*THE DATA*:
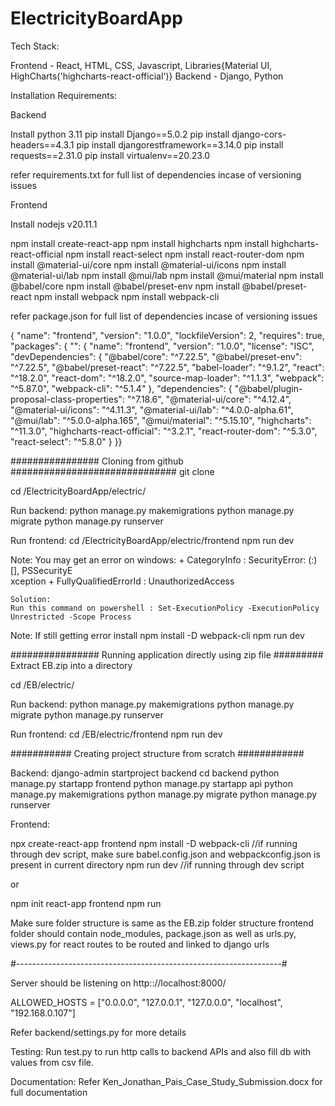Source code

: # ElectricityBoardApp
Tech Stack:

Frontend - React,  HTML, CSS, Javascript, Libraries{Material UI, HighCharts('highcharts-react-official')}
Backend - Django, Python

Installation Requirements:

Backend

Install python 3.11
pip install Django==5.0.2
pip install django-cors-headers==4.3.1
pip install djangorestframework==3.14.0
pip install requests==2.31.0
pip install virtualenv==20.23.0

refer requirements.txt for full list of dependencies incase of versioning issues

Frontend

Install nodejs v20.11.1

npm install create-react-app
npm install highcharts
npm install highcharts-react-official
npm install react-select
npm install react-router-dom
npm install @material-ui/core
npm install @material-ui/icons
npm install @material-ui/lab
npm install @mui/lab
npm install @mui/material
npm install @babel/core
npm install @babel/preset-env
npm install @babel/preset-react
npm install webpack 
npm install webpack-cli


refer package.json for full list of dependencies incase of versioning issues

{
  "name": "frontend",
  "version": "1.0.0",
  "lockfileVersion": 2,
  "requires": true,
  "packages": {
    "": {
      "name": "frontend",
      "version": "1.0.0",
      "license": "ISC",
      "devDependencies": {
    "@babel/core": "^7.22.5",
    "@babel/preset-env": "^7.22.5",
    "@babel/preset-react": "^7.22.5",
    "babel-loader": "^9.1.2",
    "react": "^18.2.0",
    "react-dom": "^18.2.0",
    "source-map-loader": "^1.1.3",
    "webpack": "^5.87.0",
    "webpack-cli": "^5.1.4"
  },
  "dependencies": {
    "@babel/plugin-proposal-class-properties": "^7.18.6",
    "@material-ui/core": "^4.12.4",
    "@material-ui/icons": "^4.11.3",
    "@material-ui/lab": "^4.0.0-alpha.61",
    "@mui/lab": "^5.0.0-alpha.165",
    "@mui/material": "^5.15.10",
    "highcharts": "^11.3.0",
    "highcharts-react-official": "^3.2.1",
    "react-router-dom": "^5.3.0",
    "react-select": "^5.8.0"
  }
}}

################ Cloning from github ##############################
git clone 

cd /ElectricityBoardApp/electric/

Run backend:
python manage.py makemigrations
python manage.py migrate
python manage.py runserver

Run frontend:
cd /ElectricityBoardApp/electric/frontend
npm run dev


Note: You may get an error on windows:
    + CategoryInfo          : SecurityError: (:) [], PSSecurityE  
   xception
    + FullyQualifiedErrorId : UnauthorizedAccess

	Solution:
	Run this command on powershell : Set-ExecutionPolicy -ExecutionPolicy  Unrestricted -Scope Process

Note: If still getting error install
	npm install -D webpack-cli
	npm run dev

################ Running application directly using zip file #########
Extract EB.zip into a directory

cd /EB/electric/

Run backend:
python manage.py makemigrations
python manage.py migrate
python manage.py runserver

Run frontend:
cd /EB/electric/frontend
npm run dev


########### Creating project structure from scratch ############

Backend:
django-admin startproject backend
cd backend
python manage.py startapp frontend
python manage.py startapp api
python manage.py makemigrations
python manage.py migrate
python manage.py runserver

Frontend:

npx create-react-app frontend
npm install -D webpack-cli	//if running through dev script, make sure babel.config.json and webpackconfig.json is present in current directory
npm run dev 			//if running through dev script

or

npm init react-app frontend
npm run

Make sure folder structure is same as the EB.zip folder structure
frontend folder should contain node_modules, package.json as well as urls.py, views.py
for react routes to be routed and linked to django urls

#------------------------------------------------------------------#

Server should be listening on http:://localhost:8000/

ALLOWED_HOSTS = ["0.0.0.0", "127.0.0.1", "127.0.0.0", "localhost", "192.168.0.107"]

Refer backend/settings.py for more details

Testing:
Run test.py to run http calls to backend APIs and also fill db with values from csv file.

Documentation:
Refer Ken_Jonathan_Pais_Case_Study_Submission.docx for full documentation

*YOUR GOAL*: Word for word, output the lines from the beginning of the listing through the line holding "npm install @babel/preset-react" and nothing beyond them. Omit the pictures.

*OUTPUT OF THE EXERCISE*:
Source code

: # ElectricityBoardApp
Tech Stack:

Frontend - React,  HTML, CSS, Javascript, Libraries{Material UI, HighCharts('highcharts-react-official')}
Backend - Django, Python

Installation Requirements:

Backend

Install python 3.11
pip install Django==5.0.2
pip install django-cors-headers==4.3.1
pip install djangorestframework==3.14.0
pip install requests==2.31.0
pip install virtualenv==20.23.0

refer requirements.txt for full list of dependencies incase of versioning issues

Frontend

Install nodejs v20.11.1

npm install create-react-app
npm install highcharts
npm install highcharts-react-official
npm install react-select
npm install react-router-dom
npm install @material-ui/core
npm install @material-ui/icons
npm install @material-ui/lab
npm install @mui/lab
npm install @mui/material
npm install @babel/core
npm install @babel/preset-env
npm install @babel/preset-react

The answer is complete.